En Facebook las cosas son muy distintas para mí, pues cada vez que participo me invade una cierta angustia. Sin pretender profundizar en las razones personales de esta angustia, me llaman la atención varias características del servicio. Allí, los contenidos creados por el usuario –que son el combustible de una potente maquinaria publicitaria– ven su espacio reducido a pequeñas celdillas cuya estructuración y difusión están enteramente asignadas por el sistema. Por si fuera poco, esta asignación obedece a criterios dinámicos, por los cuales el escenario se redefine con frecuencia entorpeciendo la aclimatación del usuario. En este sentido, el conjunto de opciones personalizables que se ofrecen es cambiante y confuso, puesto que los administradores suelen reformarlo de manera unilateral. En Facebook no es fácil decir qué opciones tiene el usuario sobre su privacidad, porque nacen y se volatilizan a menudo en función de decisiones estratégicas en las que el usuario no toma parte, y que no siguen tanto un criterio funcional o de mejora de la experiencia, como el que aproximadamente usan los supermercados o las tiendas de ropa para revolver periódicamente sus artículos.

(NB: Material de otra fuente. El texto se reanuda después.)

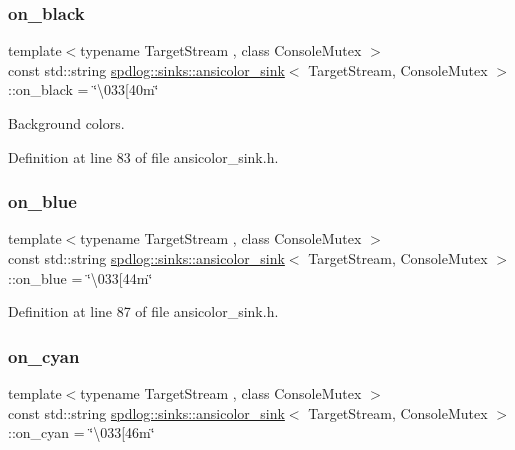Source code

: \subsubsection{\texorpdfstring{on\+\_\+black}{on\_black}}
{\footnotesize\ttfamily template$<$typename Target\+Stream , class Console\+Mutex $>$ \\
const std\+::string \hyperlink{classspdlog_1_1sinks_1_1ansicolor__sink}{spdlog\+::sinks\+::ansicolor\+\_\+sink}$<$ Target\+Stream, Console\+Mutex $>$\+::on\+\_\+black = \char`\"{}\textbackslash{}033\mbox{[}40m\char`\"{}}



Background colors. 



Definition at line 83 of file ansicolor\+\_\+sink.\+h.

\mbox{\label{classspdlog_1_1sinks_1_1ansicolor__sink_a8b4b2900e0db2ed81b1d87531c75db70}} 
\subsubsection{\texorpdfstring{on\+\_\+blue}{on\_blue}}
{\footnotesize\ttfamily template$<$typename Target\+Stream , class Console\+Mutex $>$ \\
const std\+::string \hyperlink{classspdlog_1_1sinks_1_1ansicolor__sink}{spdlog\+::sinks\+::ansicolor\+\_\+sink}$<$ Target\+Stream, Console\+Mutex $>$\+::on\+\_\+blue = \char`\"{}\textbackslash{}033\mbox{[}44m\char`\"{}}



Definition at line 87 of file ansicolor\+\_\+sink.\+h.

\mbox{\label{classspdlog_1_1sinks_1_1ansicolor__sink_a628bbe153b16a66b33566608794b82fc}} 
\subsubsection{\texorpdfstring{on\+\_\+cyan}{on\_cyan}}
{\footnotesize\ttfamily template$<$typename Target\+Stream , class Console\+Mutex $>$ \\
const std\+::string \hyperlink{classspdlog_1_1sinks_1_1ansicolor__sink}{spdlog\+::sinks\+::ansicolor\+\_\+sink}$<$ Target\+Stream, Console\+Mutex $>$\+::on\+\_\+cyan = \char`\"{}\textbackslash{}033\mbox{[}46m\char`\"{}}



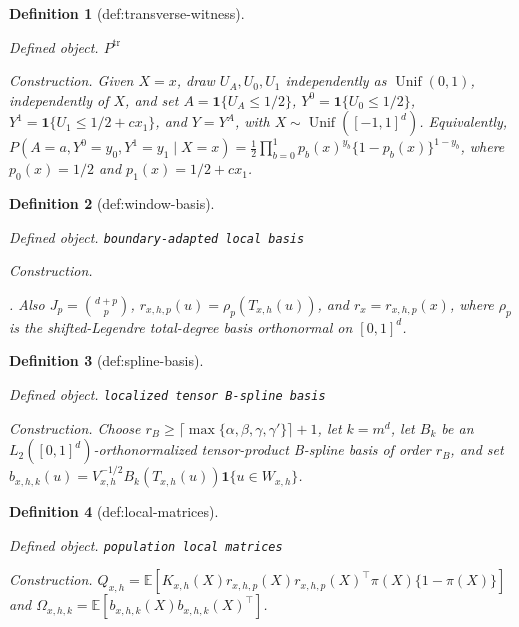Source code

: \documentclass{article}
\newtheorem{definition}{Definition}
\begin{document}
\begin{definition}[def:transverse-witness]\label{def:transverse-witness}
\par\smallskip\noindent\emph{Defined object.} \(P^{\mathrm{tr}}\)
\par\smallskip\noindent\emph{Construction.} Given \(X=x\), draw \(U_A,U_0,U_1\) independently as \(\operatorname{Unif}(0,1)\), independently of \(X\), and set \(A=\mathbf 1\{U_A\le1/2\}\), \(Y^0=\mathbf 1\{U_0\le1/2\}\), \(Y^1=\mathbf 1\{U_1\le1/2+cx_1\}\), and \(Y=Y^A\), with \(X\sim\operatorname{Unif}([-1,1]^d)\). Equivalently, \(P(A=a,Y^0=y_0,Y^1=y_1\mid X=x)=\tfrac12\prod_{b=0}^1p_b(x)^{y_b}\{1-p_b(x)\}^{1-y_b}\), where \(p_0(x)=1/2\) and \(p_1(x)=1/2+cx_1\).
\end{definition}

\begin{definition}[def:window-basis]\label{def:window-basis}
\par\smallskip\noindent\emph{Defined object.} \texttt{boundary-\allowbreak{}adapted local basis}
\par\smallskip\noindent\emph{Construction.} \leavevmode\par\noindent {}\par\noindent. Also \(J_p=\binom{d+p}{p}\), \(r_{x,h,p}(u)=\rho_p(T_{x,h}(u))\), and \(r_x=r_{x,h,p}(x)\), where \(\rho_p\) is the shifted-Legendre total-degree basis orthonormal on \([0,1]^d\).
\end{definition}

\begin{definition}[def:spline-basis]\label{def:spline-basis}
\par\smallskip\noindent\emph{Defined object.} \texttt{localized tensor B-\allowbreak{}spline basis}
\par\smallskip\noindent\emph{Construction.} Choose \(r_B\ge\lceil\max\{\alpha,\beta,\gamma,\gamma'\}\rceil+1\), let \(k=m^d\), let \(B_k\) be an \(L_2([0,1]^d)\)-orthonormalized tensor-product B-spline basis of order \(r_B\), and set \(b_{x,h,k}(u)=V_{x,h}^{-1/2}B_k(T_{x,h}(u))\mathbf 1\{u\in W_{x,h}\}\).
\end{definition}

\begin{definition}[def:local-matrices]\label{def:local-matrices}
\par\smallskip\noindent\emph{Defined object.} \texttt{population local matrices}
\par\smallskip\noindent\emph{Construction.} \(Q_{x,h}=\mathbb E[K_{x,h}(X)r_{x,h,p}(X)r_{x,h,p}(X)^\top\pi(X)\{1-\pi(X)\}]\) and \(\Omega_{x,h,k}=\mathbb E[b_{x,h,k}(X)b_{x,h,k}(X)^\top]\).
\end{definition}
\end{document}
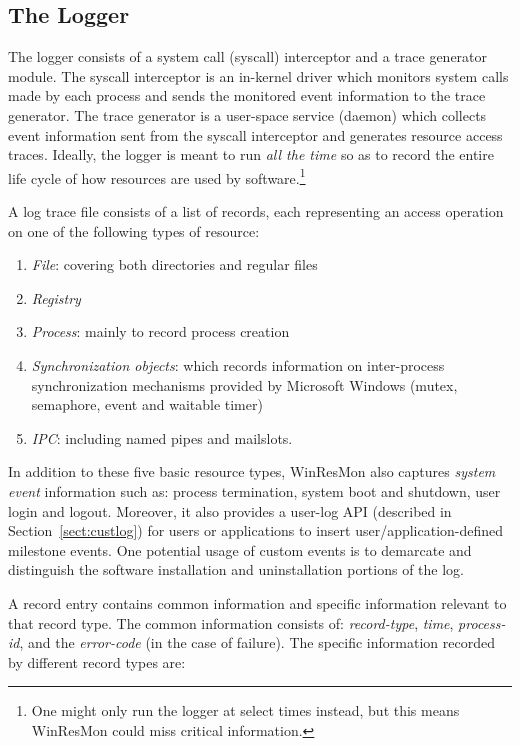 \subsection{The Logger}

The logger consists of a system call (syscall) interceptor and a trace
generator module.  The syscall interceptor is an in-kernel driver which
monitors system calls made by each process and sends the monitored event
information to the trace generator.  The trace generator is a user-space
service (daemon) which collects event information sent from the syscall
interceptor and generates resource access traces.  Ideally, the logger is
meant to run {\em all the time} so as to record the entire life cycle of how
resources are used by software.\footnote{ One might only run the
logger at select times instead, but this means WinResMon could miss critical information. }

A log trace file consists of a list of records, each representing 
an access operation on one of the following types of resource:

\begin{enumerate}
\item {\em File}: covering both directories and regular files
\item {\em Registry}
\item {\em Process}: mainly to record process creation
\item {\em Synchronization objects}: which records information on
inter-process synchronization mechanisms provided by Microsoft Windows (mutex,
semaphore, event and waitable timer)
\item {\em IPC}: including named pipes and mailslots.
\end{enumerate}

In addition to these five basic resource types, WinResMon also captures {\it
system event} information such as: process termination, system boot and
shutdown, user login and logout.  
Moreover, it also provides a user-log API
(described in Section~\ref{sect:custlog}) for users or applications to insert
user/application-defined milestone events.  One potential usage of custom
events is to demarcate and distinguish the software installation and
uninstallation portions of the log.

A record entry contains common information and specific information
relevant to that record type.
The common information consists of: {\em record-type}, 
{\em time}, {\em process-id}, and the {\em error-code} 
(in the case of failure).  
The specific information recorded by different record types are:

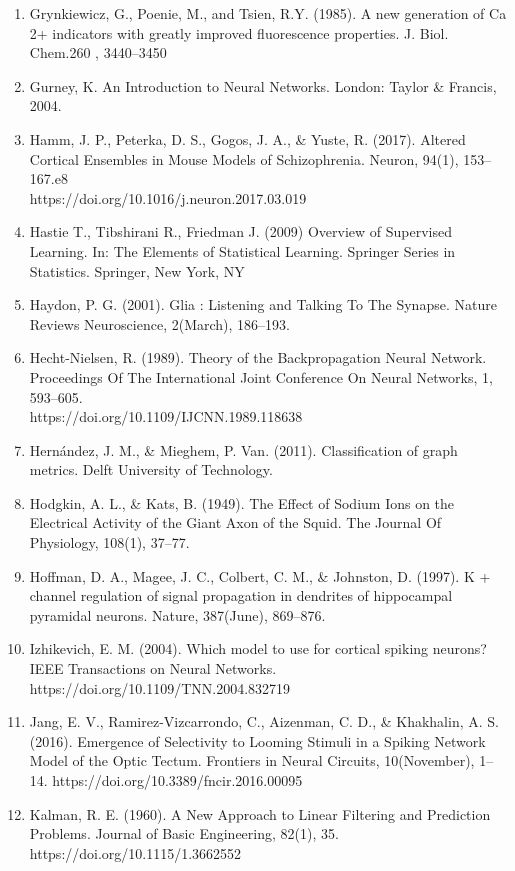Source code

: \documentclass[11pt,titlepage]{article}
\begin{document}
\begin{spacing}{1}
\begin{enumerate}
\item Grynkiewicz, G., Poenie, M., and Tsien, R.Y. (1985). A new generation of Ca 2+ indicators with greatly improved fluorescence properties. J. Biol. Chem.260 , 3440–3450
\item Gurney, K. An Introduction to Neural Networks. London: Taylor \& Francis, 2004.
\item Hamm, J. P., Peterka, D. S., Gogos, J. A., \& Yuste, R. (2017). Altered Cortical Ensembles in Mouse Models of Schizophrenia. Neuron, 94(1), 153–167.e8\\https://doi.org/10.1016/j.neuron.2017.03.019
\item Hastie T., Tibshirani R., Friedman J. (2009) Overview of Supervised Learning. In: The Elements of Statistical Learning. Springer Series in Statistics. Springer, New York, NY
\item Haydon, P. G. (2001). Glia : Listening and Talking To The Synapse. Nature Reviews Neuroscience, 2(March), 186–193.
\item Hecht-Nielsen, R. (1989). Theory of the Backpropagation Neural Network. Proceedings Of The International Joint Conference On Neural Networks, 1, 593–605.\\https://doi.org/10.1109/IJCNN.1989.118638
\item Hernández, J. M., \& Mieghem, P. Van. (2011). Classification of graph metrics. Delft University of Technology.
\item Hodgkin, A. L., \& Kats, B. (1949). The Effect of Sodium Ions on the Electrical Activity of the Giant Axon of the Squid. The Journal Of Physiology, 108(1), 37–77.
\item Hoffman, D. A., Magee, J. C., Colbert, C. M., \& Johnston, D. (1997). K + channel regulation of signal propagation in dendrites of hippocampal pyramidal neurons. Nature, 387(June), 869–876.
\item Izhikevich, E. M. (2004). Which model to use for cortical spiking neurons? IEEE Transactions on Neural Networks. https://doi.org/10.1109/TNN.2004.832719
\item Jang, E. V., Ramirez-Vizcarrondo, C., Aizenman, C. D., \& Khakhalin, A. S. (2016). Emergence of Selectivity to Looming Stimuli in a Spiking Network Model of the Optic Tectum. Frontiers in Neural Circuits, 10(November), 1–14. https://doi.org/10.3389/fncir.2016.00095
\item Kalman, R. E. (1960). A New Approach to Linear Filtering and Prediction Problems. Journal of Basic Engineering, 82(1), 35. https://doi.org/10.1115/1.3662552

\end{enumerate}
\end{spacing}
\end{document}
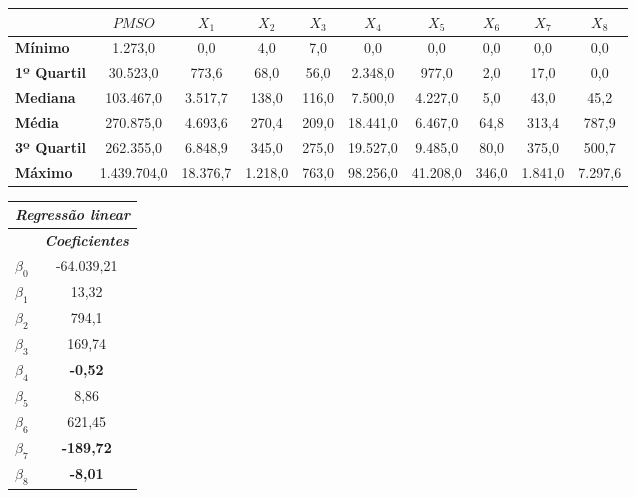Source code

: \documentclass{article}
\begin{document}
\begin{table}[]
	\centering
	\begin{tabular}{l|ccccccccc}
		& \textbf{$PMSO$} & \textbf{{$X_1$}} & \textbf{$X_2$} & \textbf{$X_3$} & \textbf{$X_4$} & \textbf{$X_5$} & \textbf{$X_6$} & \textbf{$X_7$} & \textbf{$X_8$} \\ \hline \hline
		\textbf{Mínimo}     & 1.273,0       & 0,0         & 4,0         & 7,0         & 0,0         & 0,0         & 0,0         & 0,0         & 0,0         \\
		\textbf{1º Quartil} & 30.523,0      & 773,6       & 68,0        & 56,0        & 2.348,0     & 977,0       & 2,0         & 17,0        & 0,0         \\
		\textbf{Mediana}    & 103.467,0     & 3.517,7     & 138,0       & 116,0       & 7.500,0     & 4.227,0     & 5,0         & 43,0        & 45,2        \\
		\textbf{Média}      & 270.875,0     & 4.693,6     & 270,4       & 209,0       & 18.441,0    & 6.467,0     & 64,8        & 313,4       & 787,9       \\
		\textbf{3º Quartil} & 262.355,0     & 6.848,9     & 345,0       & 275,0       & 19.527,0    & 9.485,0     & 80,0        & 375,0       & 500,7       \\
		\textbf{Máximo}     & 1.439.704,0   & 18.376,7    & 1.218,0     & 763,0       & 98.256,0    & 41.208,0    & 346,0       & 1.841,0     & 7.297,6     \\ \hline \hline
	\end{tabular}
\end{table}



\begin{table}[]
	\centering
	\begin{tabular}{l|c}
		\hline
		\multicolumn{2}{l}{\textit{\textbf{Regressão linear}}} \\ \hline
		\multicolumn{1}{l|}{} & \textit{\textbf{Coeficientes}} \\ \hline
		\multicolumn{1}{l|}{$\beta_0$} & -64.039,21 \\
		\multicolumn{1}{l|}{$\beta_1$} & 13,32 \\
		\multicolumn{1}{l|}{$\beta_2$} & 794,1 \\
		\multicolumn{1}{l|}{$\beta_3$} & 169,74 \\
		\multicolumn{1}{l|}{$\beta_4$} & {\color[HTML]{FE0000} \textbf{-0,52}}   \\
		\multicolumn{1}{l|}{$\beta_5$} & 8,86 \\
		\multicolumn{1}{l|}{$\beta_6$} & 621,45 \\
		\multicolumn{1}{l|}{$\beta_7$} & {\color[HTML]{FE0000} \textbf{-189,72}} \\
		\multicolumn{1}{l|}{$\beta_8$} & {\color[HTML]{FE0000} \textbf{-8,01}}   \\ 
		\hline \hline
	\end{tabular}
\end{table}
\end{document}
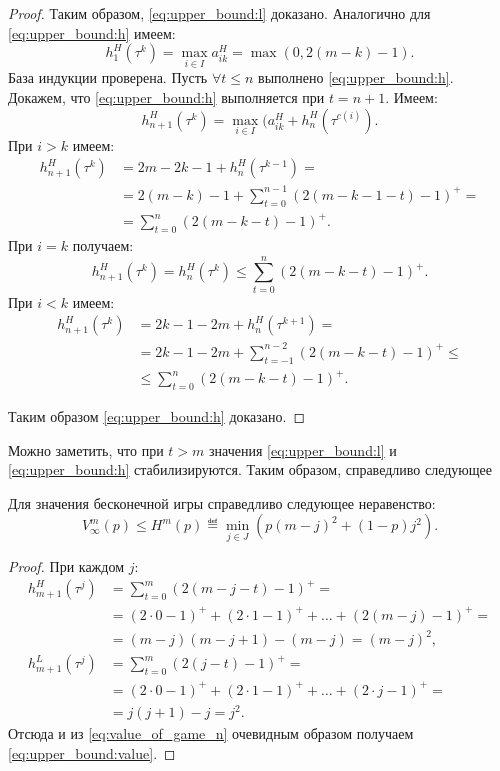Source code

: \begin{proof}
Таким образом, \eqref{eq:upper_bound:l} доказано.
Аналогично для \eqref{eq:upper_bound:h} имеем:
\[
  h_1^H(\tau^k) = \max_{i \in I} a_{ik}^H = \max(0, 2(m - k) - 1).
\]
База индукции проверена.
Пусть $ \forall t \leq n $ выполнено \eqref{eq:upper_bound:h}. Докажем, что \eqref{eq:upper_bound:h} выполняется при $ t = n + 1 $. Имеем:
\[
h_{n+1}^H(\tau^k) = \max_{i \in I}(a_{ik}^H + h_n^H(\tau^{c(i)}).
\]
При $ i > k $ имеем:
\begin{align*}
  h_{n+1}^H(\tau^k) 
  &= 2m - 2k - 1 + h_n^H(\tau^{k-1}) = \\
  &= 2(m-k)- 1 + \sum_{t = 0}^{n-1}(2(m-k-1-t)-1)^+ = \\
  &= \sum_{t = 0}^n (2(m-k-t) - 1)^+.
\end{align*}
При $ i = k $ получаем:
\[
  h_{n+1}^H(\tau^k) = h_n^H(\tau^k) \leq \sum_{t=0}^n(2(m-k-t)-1)^+.
\]
При $ i < k $ имеем:
\begin{align*}
  h_{n+1}^H(\tau^k) 
    &= 2k - 1 - 2m + h_n^H(\tau^{k+1}) = \\
    &= 2k - 1 - 2m + \sum_{t = -1}^{n-2} (2(m-k-t)-1)^+ \leq \\
    &\leq \sum_{t=0}^n(2(m-k-t)-1)^+.
\end{align*}

Таким образом \eqref{eq:upper_bound:h} доказано.
\end{proof}

Можно заметить, что при $ t > m $ значения \eqref{eq:upper_bound:l} и \eqref{eq:upper_bound:h} стабилизируются. Таким образом, справедливо следующее

\begin{utver}
Для значения бесконечной игры справедливо следующее неравенство:
\begin{equation}
\label{eq:upper_bound:value}
V_\infty^m(p) 
\leq
H^m(p) \eqdef \min_{j \in J}
    (p(m-j)^2 + (1-p)j^2).
\end{equation}
\end{utver}
\begin{proof}
При каждом $ j $:
\begin{align*}
h_{m+1}^H(\tau^j) 
&= \sum_{t=0}^m (2(m-j-t)-1)^+ = \\
&= (2 \cdot 0 - 1)^+ + (2 \cdot 1 - 1)^+ + \ldots + (2(m-j) - 1)^+ = \\
&= (m-j)(m-j+1) - (m-j) = (m-j)^2,
\\
h_{m+1}^L(\tau^j)
&= \sum_{t=0}^m (2(j-t)-1)^+ = \\
&= (2 \cdot 0 - 1)^+ + (2 \cdot 1 - 1)^+ + \ldots + (2 \cdot j - 1)^+ = \\
&= j(j+1) - j = j^2.
\end{align*}
Отсюда и из \eqref{eq:value_of_game_n} очевидным образом получаем \eqref{eq:upper_bound:value}.
\end{proof}

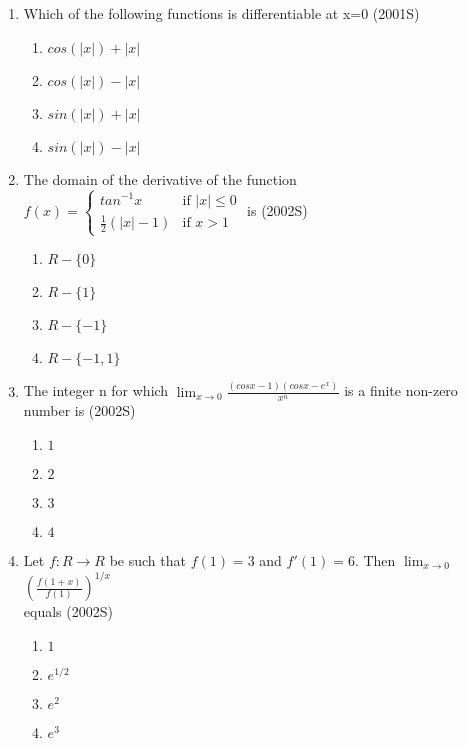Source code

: \documentclass[journal,12pt,twocolumn]{IEEEtran}
\theoremstyle{remark}
\begin{document}
\begin{enumerate}[start=17]
\item %
{\begin{flushleft}
    Which of the following functions is differentiable at x=0 \hfill{(2001S)}
    \begin{enumerate}
     \item $cos(|x|)+|x|$
     \item $cos(|x|)-|x|$
     \item $sin(|x|)+|x|$
     \item $sin(|x|)-|x|$\\
    \end{enumerate}
\end{flushleft}}

\item %
{\begin{flushleft}
    The domain of the derivative of the function $f(x)= \left\{
\begin{array}{ll}
tan^{-1}x
 & \text{if } |x| \leq 0 \\
\frac{1}{2}(|x|-1) & \text{if } x > 1
\end{array}
\right.$ is \hfill{(2002S)}
    \begin{enumerate}
     \item $R-\{0\}$
     \item $R-\{1\}$
     \item $R-\{-1\}$
     \item $R-\{-1,1\}$\\
    \end{enumerate}
\end{flushleft}}

\item %
{\begin{flushleft}
   The integer n for which $\lim_{x \to 0}\frac{(cosx-1)(cosx-e^{x})}{x^{n}}$ is a finite non-zero number is \hfill{(2002S)}
    \begin{enumerate}
     \item $1$
     \item $2$
     \item $3$
     \item $4$\\
    \end{enumerate}
\end{flushleft}}
\newpage
\item %
{\begin{flushleft}
Let $f:R \rightarrow R$ be such that $f(1)=3$ and $f'(1)=6$. Then $\lim_{x \to 0}$ $ \left (\frac{f(1+x)}{f(1)}\right)^{1/x}$\ \\ equals \hfill{(2002S)}
    \begin{enumerate}
     \item $1$
     \item $e^{1/2}$
     \item $e^2$
     \item $e^3$\\
    \end{enumerate}
\end{flushleft}}


\end{enumerate}
\end{document}
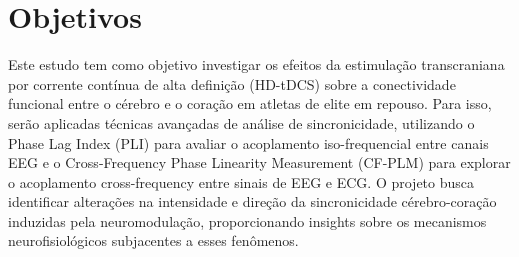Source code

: \chapter{Objetivos}
\label{chap:objetivos}

Este estudo tem como objetivo investigar os efeitos da estimulação transcraniana por corrente contínua de alta definição (HD-tDCS) sobre a conectividade funcional entre o cérebro e o coração em atletas de elite em repouso. Para isso, serão aplicadas técnicas avançadas de análise de sincronicidade, utilizando o Phase Lag Index (PLI) para avaliar o acoplamento iso-frequencial entre canais EEG e o Cross-Frequency Phase Linearity Measurement (CF-PLM) para explorar o acoplamento cross-frequency entre sinais de EEG e ECG. O projeto busca identificar alterações na intensidade e direção da sincronicidade cérebro-coração induzidas pela neuromodulação, proporcionando insights sobre os mecanismos neurofisiológicos subjacentes a esses fenômenos.
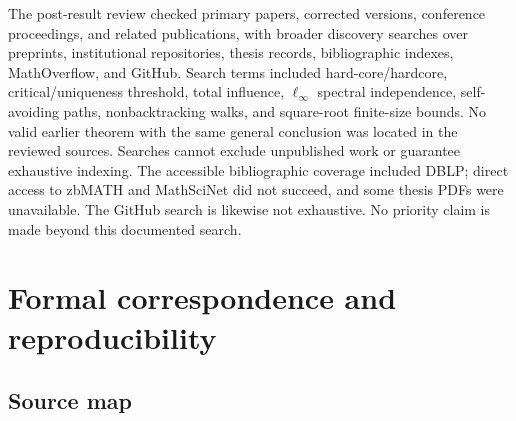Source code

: \documentclass[11pt]{article}
\theoremstyle{definition}
\begin{document}
The post-result review checked primary papers, corrected versions,
conference proceedings, and related publications, with broader discovery
searches over preprints, institutional repositories, thesis records,
bibliographic indexes, MathOverflow, and GitHub. Search terms included
hard-core/hardcore, critical/uniqueness threshold, total influence,
$\ell_\infty$ spectral independence, self-avoiding paths, nonbacktracking
walks, and square-root finite-size bounds. No valid earlier theorem with
the same general conclusion was located in the reviewed sources. Searches
cannot exclude unpublished work or guarantee exhaustive indexing. The
accessible bibliographic coverage included DBLP; direct access to zbMATH
and MathSciNet did not succeed, and some thesis PDFs were unavailable.
The GitHub search is likewise not exhaustive. No priority
claim is made beyond this documented search.

\section{Formal correspondence and reproducibility}

\subsection{Source map}
\end{document}
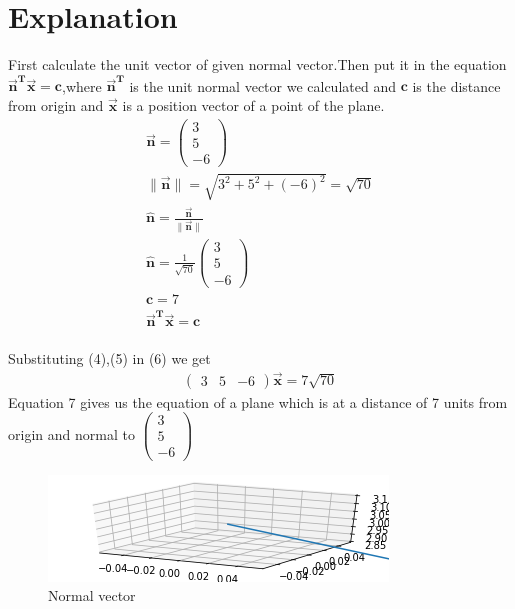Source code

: \documentclass[journal,12pt,twocolumn]{IEEEtran}
\newcommand{\norm}[1]{\| #1 \|}
\begin{document}
\section{Explanation}
First calculate the unit vector of given normal vector.Then put it in the equation $\bm{ \vec{n}^T\vec{x}} = \bm{c}$,where $\bm{\vec{n}^T}$ is the unit normal vector we calculated and $\bm{c}$ is the distance from origin and $\bm{\vec{x}}$ is a position vector of a point of the plane.
\vspace{2mm}
\begin{align}
    \bm{\vec{n}}=\begin{pmatrix}3\\5\\-6\end{pmatrix}\\
    \bm{\norm{\vec{n}}}=\sqrt{3^2+5^2+(-6)^2}=\sqrt{70}\\
    \bm{\hat{n}}=\bm{\frac{\vec{n}}{\norm{\vec{n}}}}\\
    \bm{\hat{n}}=\frac{1}{\sqrt{70}}\begin{pmatrix}3\\5\\-6\end{pmatrix}\\
    \bm{c}=7\\
    \bm{\vec{n}^T\vec{x}} =\bm{c}
\end{align}
\vspace{2mm}\\
Substituting (4),(5) in (6) we get\\
\begin{align}
    \boxed{\begin{pmatrix}3 & 5 & -6\end{pmatrix}\bm{\vec{x}}=7\sqrt{70}}
\end{align}
Equation 7 gives us the equation of a plane which is at a distance of 7 units from origin and normal to $\begin{pmatrix}3\\5\\-6\end{pmatrix}$
\begin{figure}[h!]
	\centering
	\includegraphics[width=\columnwidth]{vector.png}
	\caption{Normal vector}
	\label{myfig1}
\end{figure}
\end{document}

Pero claro, la mayoría de las diferencias entre Facebook y un blog –más concretamente éste– se deben a que son herramientas distintas para cosas distintas, por lo que no se anulan necesariamente. Tal y como está concebido, Facebook parece servir como un panóptico de todos nuestros contactos, algo que, dada su popularidad presente, prácticamente ha conseguido. Como ha sucedido con muchos estándares de la vida moderna, cada vez contamos a menos amigos indiferentes a la red social, y quedan descolgados a lo sumo los que militan en rechazarla. Por ello, Facebook nos permite verlos a todos, unificarlos en un único canal y establecer una comunicación fácil con cualquiera de ellos.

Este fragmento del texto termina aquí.